Tracking the accessibility score trend over releases is the next metric for understanding how well your product improves or declines in accessibility over time. This measures the number of accessibility issues across product releases, helping you evaluate how many issues a new release introduces and how many it resolves.
This one is quite simple. It tells you is how many accessibility issues a releases introduces and how many it solves. And as long as you track the types of issues thoroughly, it can also tell you if you're addressing long-standing issues or you're introducing regressions. These are accessibility issues that you previously fixed but reintroduced in the latest release.
Obviously, what you want to see is a steady decrease in issues. A downward trend indicates progress toward a more accessible product, while an increase signals that new problems are being introduced or old ones are returning.
Of the two types of issues (long-standing issues and regressions), regressions are the ones to watch out for. These occur when a previously fixed issue reappears in a new release. They're critical because they suggest that your development process is not effectively maintaining past improvements.
Task #1: Regularly monitor regressions to make sure that fixed issues stay fixed.
That being said, if you focus solely on fixing old issues without addressing new ones, that trend will eventually stagnate.
Task #2: Make sure you tackle issues you've know about for a while and have neglected.
So how do you measure the trend?
- After each release, use a combination of automated testing tools and manual audits to tally up accessibility issues.

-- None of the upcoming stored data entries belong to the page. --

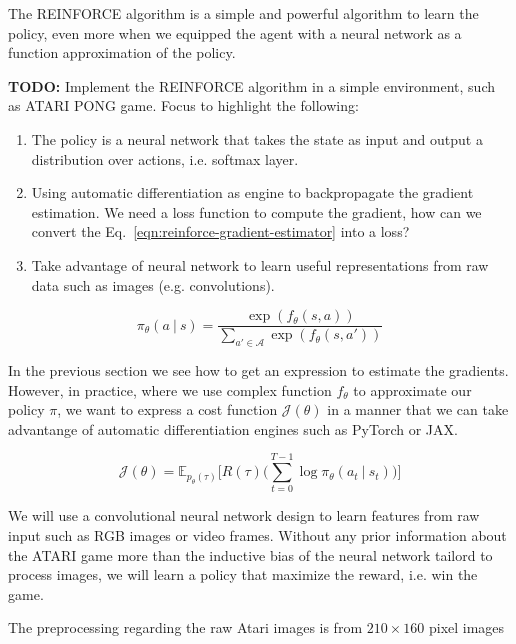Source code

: The REINFORCE algorithm is a simple and powerful algorithm to learn the policy,
even more when we equipped the agent with a neural network as a function 
approximation of the policy. 

\textbf{TODO:} Implement the REINFORCE algorithm in a simple environment, such as ATARI PONG game. Focus to highlight the following:

\begin{enumerate}
    \item The policy is a neural network that takes the state as input and output a distribution over actions, i.e. softmax layer.  
    \item Using automatic differentiation as engine to backpropagate the gradient estimation. We need a loss function to compute the gradient, how
    can we convert the Eq.~\ref{eqn:reinforce-gradient-estimator} into a loss?
    \item Take advantage of neural network to learn useful representations from raw data such as images (e.g. convolutions).
\end{enumerate}

\begin{equation}\label{eqn:neural-softmax-policies}
    \pi_{\theta}(a~|~s) = \frac{\exp(f_{\theta}(s, a))}{\sum_{a'\in\mathcal{A}}\exp(f_{\theta}(s, a'))}
\end{equation}

In the previous section we see how to get an expression to estimate the gradients. However, in practice, where we use complex function
$f_{\theta}$ to approximate our policy $\pi$, we want to express a cost
function $\mathcal{J}(\theta)$ in a manner that we can take advantange of 
automatic differentiation engines such as PyTorch or JAX.

\begin{equation}\label{eqn:reinforce-gradient-estimator-cost}
    \mathcal{J}(\theta) = \mathbb{E}_{p_{\theta}(\tau)}\bigg[R(\tau)\bigg(\sum_{t=0}^{T-1} \log \pi_{\theta} (a_t~|~s_t) \bigg)\bigg] 
\end{equation}

We will use a convolutional neural network design to learn features from
raw input such as RGB images or video frames. Without any prior information about the ATARI game more than the inductive bias of the neural network tailord to process images, we will learn a policy that maximize the reward, i.e. win
the game.

The preprocessing regarding the raw Atari images is from $210\times 160$ pixel 
images

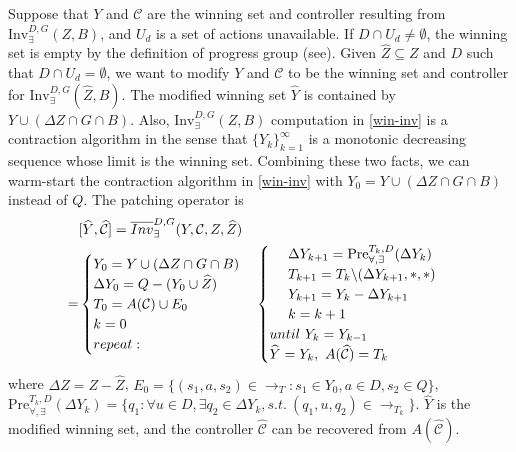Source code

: Suppose that $ Y $ and $ \mathcal{C} $ are the winning set and controller resulting from $ \text{Inv}_{\exists}^{D,G}(Z,B) $, and $ U_d $ is a set of actions unavailable. If $ D\cap U_d \not= \emptyset$, the winning set is empty by the definition of progress group (see\cite{Nilsson2017}). Given $ \widehat{Z} \subseteq Z $ and $D$ such that $ D\cap U_d=\emptyset $, we want to modify $ Y $ and $ \mathcal{C} $ to be the winning set and controller for $ \text{Inv}_{\exists}^{D,G}(\widehat{Z}, B) $.  The modified winning set $\widehat{Y}$ is contained by $ Y\cup (\Delta Z\cap G\cap B) $. Also, $ \text{Inv}_{\exists}^{D,G}(Z,B) $ computation in \eqref{win-inv} is a contraction algorithm in the sense that $ \{Y_k\}_{k=1}^{\infty} $ is a monotonic decreasing sequence whose limit is the winning set. Combining these two facts, we can warm-start the contraction algorithm in \eqref{win-inv} with $ Y_0=Y\cup (\Delta Z\cap G\cap B)$ instead of $ Q $. The patching operator is
{\small\begin{align}
&[\widehat{Y},\widehat{\mathcal{C}}]=\overline{Inv}_{\exists}^{D,G}(Y,\mathcal{C},Z,\widehat{Z})\nonumber \\
=&\begin{cases}
Y_0 = Y\cup (\Delta Z\cap G \cap B)\\
\Delta Y_0 = Q - (Y_0 \cup \widehat{Z})\\
T_0  = A(\mathcal{C})\cup E_0\\
{\color{black} k=0}\\
{\color{black} repeat:}\\
\end{cases}
\begin{cases}
\ \ \ \ \Delta Y_{k+1} = \text{Pre}_{\forall,\exists}^{T_k,D}(\Delta Y_k) \\
\ \ \ \ T_{k+1} = T_{k}\backslash (\Delta Y_{k+1},*,*)\\
\ \ \ \ Y_{k+1} = Y_k- \Delta Y_{k+1}\\
\ \ \ \ {\color{black} k=k+1}\\
{\color{black} until \ Y_k = Y_{k-1}}\\
\widehat{Y}=Y_k,\ A(\widehat{\mathcal{C}}) = T_{k}
\end{cases}\label{patch-inv}
\end{align}}
where $ \Delta Z = Z - \widehat{Z} $, $ E_0 = \{(s_1,a,s_2)\in \rightarrow_{T}: s_1\in Y_0, a\in D, s_2 \in Q\} $, $ \text{Pre}_{\forall,\exists}^{T_k,D}(\Delta Y_k) = \{q_1: \forall u\in D, \exists q_2\in \Delta Y_k, s.t.\ (q_1, u, q_2) \in \rightarrow_{T_k} \} $. $ \widehat{Y} $ is the modified winning set, and the controller $ \widehat{\mathcal{C}} $ can be recovered from $ A(\widehat{\mathcal{C}}) $.

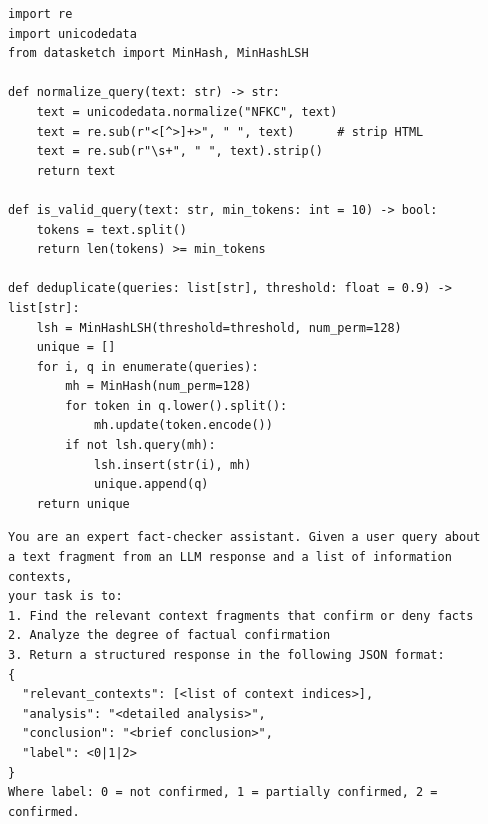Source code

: \documentclass[times]{itmo-student-thesis}
\begin{document}
\begin{lstlisting}[caption={Предобработка запросов из логов},label={lst:preprocessing}]
import re
import unicodedata
from datasketch import MinHash, MinHashLSH

def normalize_query(text: str) -> str:
    text = unicodedata.normalize("NFKC", text)
    text = re.sub(r"<[^>]+>", " ", text)      # strip HTML
    text = re.sub(r"\s+", " ", text).strip()
    return text

def is_valid_query(text: str, min_tokens: int = 10) -> bool:
    tokens = text.split()
    return len(tokens) >= min_tokens

def deduplicate(queries: list[str], threshold: float = 0.9) -> list[str]:
    lsh = MinHashLSH(threshold=threshold, num_perm=128)
    unique = []
    for i, q in enumerate(queries):
        mh = MinHash(num_perm=128)
        for token in q.lower().split():
            mh.update(token.encode())
        if not lsh.query(mh):
            lsh.insert(str(i), mh)
            unique.append(q)
    return unique
\end{lstlisting}

\begin{lstlisting}[language={},caption={Системный промпт для генерации ответов (фрагмент)},label={lst:gen-prompt}]
You are an expert fact-checker assistant. Given a user query about
a text fragment from an LLM response and a list of information contexts,
your task is to:
1. Find the relevant context fragments that confirm or deny facts
2. Analyze the degree of factual confirmation
3. Return a structured response in the following JSON format:
{
  "relevant_contexts": [<list of context indices>],
  "analysis": "<detailed analysis>",
  "conclusion": "<brief conclusion>",
  "label": <0|1|2>
}
Where label: 0 = not confirmed, 1 = partially confirmed, 2 = confirmed.
\end{lstlisting}
\end{document}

- Track these issues in your issue tracker. Document whether they are new, recurring or resolved. This provides a clear picture of how many issues you’re solving over time and whether regressions are happening.
- Visualise the accessibility trend over multiple releases. This can help identify whether issues are trending up, down or staying flat.
Monitoring the accessibility score trend over product releases provides insight into how well your team is addressing accessibility issues and maintaining progress. It also can help inform your future development.